To accept our narrowness of vision is to be aware that we will not outstrip our human limitations and insufficiencies. But our limitation is in its own uncanny fashion enabling: it allows us to see beauty, if only in grains, only in moments. God may perhaps, appear, as Blake claimed in “Human Form” – or the form of the sandpiper, obsessively focused on the here and now, encountering those quartz grains. For Bishop, the appearances of divinity are rare, miniscule, and probably fleeting. But those “quartz grains, rose and amethyst,” are there to be seen if only we look closely enough.
Footnotes
[1] I hope it is not off-putting to be mentioning other poets, and later in the paragraph to compare modernism to other eras. It is not bragging, ‘hey, look at me, I know a lot of poets,’ any more than it is bragging to link Michael Jordan’s extraordinary basketball career to his having played with Scottie Pippen, or LeBron James to having played with the others of Miami’s big three, DeWayne Wade and Chris Bosh. Poets are similar to basketball players: they perform in context, and comparing Jordan and his peers to James and his is no in any way unusual. Just as you don’t have to know how to diagram a pick and roll play to enjoy a basketball game, you don’t have to be a poetry scholar to enjoy poems. Nor, in the one case, to admire the players who score nor in the other, the poets who write fine poems.
[2] The attentive reader will recall Frost’s final couplet from “The Oven Bird”: “The question that he frames in all but words/Is what to make of a diminished thing.”
[3] Including Sylvia Plath, John Berryman, Allen Ginsberg, Anne Sexton, W. D. Snodgrass – and Roethke as well. Because he wrote over a long period, I am grouping Lowell with those younger than he, and not with Bishop and Auden.
[4] Wordsworth, Coleridge, Keats, Shelley and Byron are the greatest names among British poets in this category.

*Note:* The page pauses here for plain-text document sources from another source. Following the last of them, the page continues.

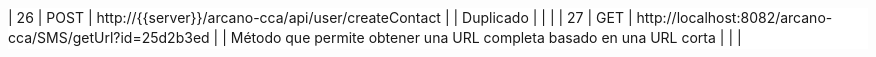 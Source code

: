 | 26                                                                                                                                                                                                                                                                                                                                                                     | POST   | http://{{server}}/arcano-cca/api/user/createContact                                                                |                                                                                                                                                                                                                                                                                                                                                                                                                                                                                         | Duplicado                                                                                                                                                                                                                                                                                                                                                                                                                                                                      |                                                                                                                                                                                                                                                                                                                                 |                                                                                                                                                                                                                                                                                                             |
| 27                                                                                                                                                                                                                                                                                                                                                                     | GET    | http://localhost:8082/arcano-cca/SMS/getUrl?id=25d2b3ed                                                            |                                                                                                                                                                                                                                                                                                                                                                                                                                                                                         | Método que permite obtener una URL completa basado en una URL corta                                                                                                                                                                                                                                                                                                                                                                                                            |                                                                                                                                                                                                                                                                                                                                 |                                                                                                                                                                                                                                                                                                             | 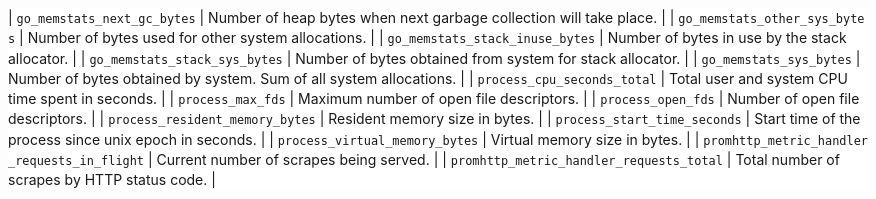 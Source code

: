 | `go_memstats_next_gc_bytes` | Number of heap bytes when next garbage collection will take place. |
| `go_memstats_other_sys_bytes` | Number of bytes used for other system allocations. |
| `go_memstats_stack_inuse_bytes` | Number of bytes in use by the stack allocator. |
| `go_memstats_stack_sys_bytes` | Number of bytes obtained from system for stack allocator. |
| `go_memstats_sys_bytes` | Number of bytes obtained by system. Sum of all system allocations. |
| `process_cpu_seconds_total` | Total user and system CPU time spent in seconds. |
| `process_max_fds` | Maximum number of open file descriptors. |
| `process_open_fds` | Number of open file descriptors. |
| `process_resident_memory_bytes` | Resident memory size in bytes. |
| `process_start_time_seconds` | Start time of the process since unix epoch in seconds. |
| `process_virtual_memory_bytes` | Virtual memory size in bytes. |
| `promhttp_metric_handler_requests_in_flight` | Current number of scrapes being served. |
| `promhttp_metric_handler_requests_total` | Total number of scrapes by HTTP status code. |
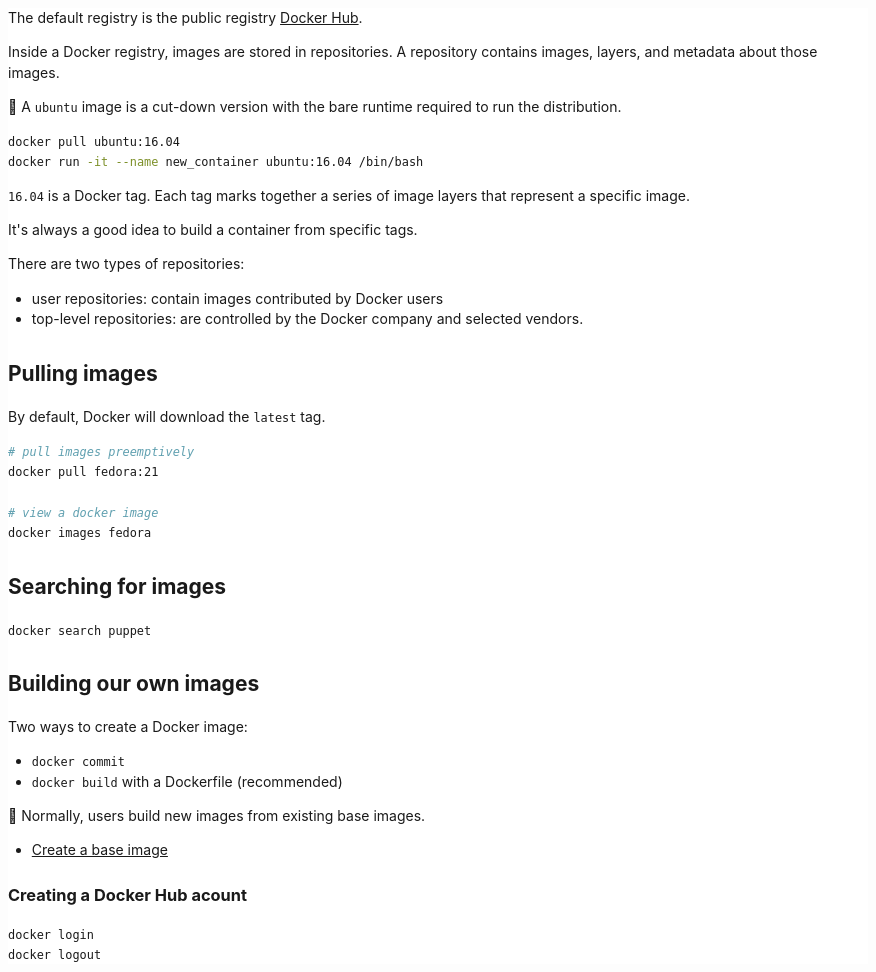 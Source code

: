 The default registry is the public registry [Docker Hub](https://hub.docker.com/).

Inside a Docker registry, images are stored in repositories. A repository
contains images, layers, and metadata about those images.

📝 A `ubuntu` image is a cut-down version with the bare runtime required to run
the distribution.

```sh
docker pull ubuntu:16.04
docker run -it --name new_container ubuntu:16.04 /bin/bash
```

`16.04` is a Docker tag. Each tag marks together a series of image layers that
represent a specific image.

It's always a good idea to build a container from specific tags.

There are two types of repositories:

- user repositories: contain images contributed by Docker users
- top-level repositories: are controlled by the Docker company and selected
  vendors.

## Pulling images

By default, Docker will download the `latest` tag.

```sh
# pull images preemptively
docker pull fedora:21

# view a docker image
docker images fedora
```

## Searching for images

```sh
docker search puppet
```

## Building our own images

Two ways to create a Docker image:

- `docker commit`
- `docker build` with a Dockerfile (recommended)

📝 Normally, users build new images from existing base images.

- [Create a base image](https://docs.docker.com/build/building/base-images/)

### Creating a Docker Hub acount

```sh
docker login
docker logout
```
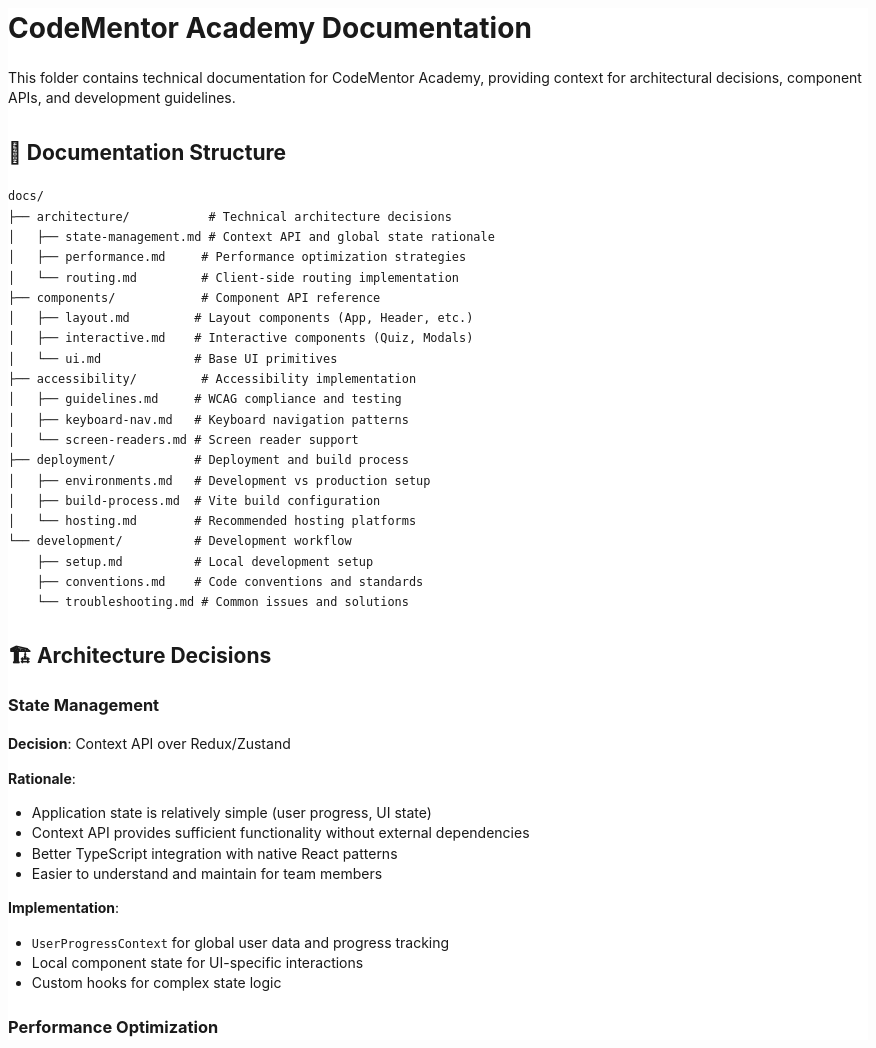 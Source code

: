 # CodeMentor Academy Documentation

This folder contains technical documentation for CodeMentor Academy, providing
context for architectural decisions, component APIs, and development guidelines.

## 📁 Documentation Structure

```
docs/
├── architecture/           # Technical architecture decisions
│   ├── state-management.md # Context API and global state rationale
│   ├── performance.md     # Performance optimization strategies
│   └── routing.md         # Client-side routing implementation
├── components/            # Component API reference
│   ├── layout.md         # Layout components (App, Header, etc.)
│   ├── interactive.md    # Interactive components (Quiz, Modals)
│   └── ui.md             # Base UI primitives
├── accessibility/         # Accessibility implementation
│   ├── guidelines.md     # WCAG compliance and testing
│   ├── keyboard-nav.md   # Keyboard navigation patterns
│   └── screen-readers.md # Screen reader support
├── deployment/           # Deployment and build process
│   ├── environments.md   # Development vs production setup
│   ├── build-process.md  # Vite build configuration
│   └── hosting.md        # Recommended hosting platforms
└── development/          # Development workflow
    ├── setup.md          # Local development setup
    ├── conventions.md    # Code conventions and standards
    └── troubleshooting.md # Common issues and solutions
```

## 🏗️ Architecture Decisions

### State Management

**Decision**: Context API over Redux/Zustand

**Rationale**:

- Application state is relatively simple (user progress, UI state)
- Context API provides sufficient functionality without external dependencies
- Better TypeScript integration with native React patterns
- Easier to understand and maintain for team members

**Implementation**:

- `UserProgressContext` for global user data and progress tracking
- Local component state for UI-specific interactions
- Custom hooks for complex state logic

### Performance Optimization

[5] Need I point out that I have just demonstrated what poems do? They make sense by speaking to us. What they tell us can be paraphrased, but the paraphrase leaves out so much that it does not suffice. Poems however long are economical: they tell us what they have to say in fewer words, fewer words, than we would use if we tried to say the same thing in a non-poetic way,
[6] This poem will be examined closely in a later letter.

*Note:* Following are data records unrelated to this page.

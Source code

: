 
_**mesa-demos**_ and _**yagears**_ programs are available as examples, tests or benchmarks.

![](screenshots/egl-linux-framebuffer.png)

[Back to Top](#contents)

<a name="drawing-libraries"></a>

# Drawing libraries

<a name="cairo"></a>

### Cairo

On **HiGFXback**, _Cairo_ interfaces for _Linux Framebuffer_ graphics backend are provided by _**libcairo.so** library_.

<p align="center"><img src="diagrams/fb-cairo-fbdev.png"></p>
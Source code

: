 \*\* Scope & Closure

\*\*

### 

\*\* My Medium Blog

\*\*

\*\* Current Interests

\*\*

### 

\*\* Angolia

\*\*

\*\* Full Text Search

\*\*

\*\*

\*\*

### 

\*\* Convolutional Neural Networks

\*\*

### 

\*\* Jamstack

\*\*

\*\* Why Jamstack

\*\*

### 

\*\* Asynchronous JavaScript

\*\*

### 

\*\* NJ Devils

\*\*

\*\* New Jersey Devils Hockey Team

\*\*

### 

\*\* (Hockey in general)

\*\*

[7] If you go to Google, click on ‘Images’ at the top, and type in the search term ‘sandpiper’ you will find plenty of photographs of the bird. It always helps to see what the poet is looking at!
[8] Two other poets, in famous poems, did NOT take this roaring for granted. In “Dover Beach” Matthew Arnold hears in the crashing waves “the turbid ebb and flow of human misery.” [A later letter considers this poem.] In “Once by the Pacific” Robert Frost concludes “There would be more than ocean-water broken/Before God’s last Put Out the Light was spoken.” And then there is Walt Whitman, who in “Out of the Cradle Endlessly Rocking” hears in the sound of the waves “the low and luscious word death/and again death, death, death, death.”
[9] My favorite instance is when Robert Frost does it twice in his famous poem “Birches.” First he breaks into his fantasy to acknowledge science. Then having given science its due he continues, “But I was going to say before Truth broke in/ With all her matter-of-fact about the ice storm.”